Exercise goal = Output exactly the lines from the one with "Evidence that this is working as expected" to the close of the records below, first and last included.

----- Working data

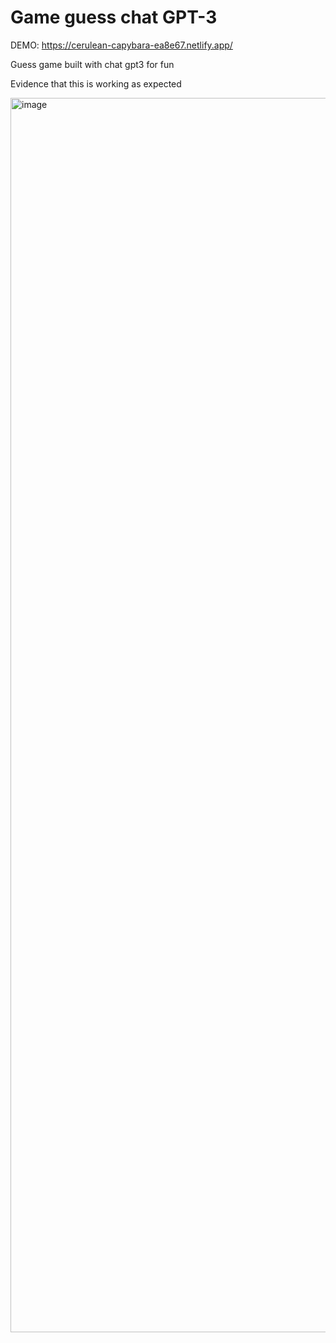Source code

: # Game guess chat GPT-3

DEMO: https://cerulean-capybara-ea8e67.netlify.app/

Guess game built with chat gpt3 for fun

Evidence that this is working as expected

<img width="1975" alt="image" src="https://user-images.githubusercontent.com/1582129/216800457-37eed406-c15c-4469-850a-a0d8e154825b.png">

----------

Exercise output =
Evidence that this is working as expected

<img width="1975" alt="image" src="https://user-images.githubusercontent.com/1582129/216800457-37eed406-c15c-4469-850a-a0d8e154825b.png">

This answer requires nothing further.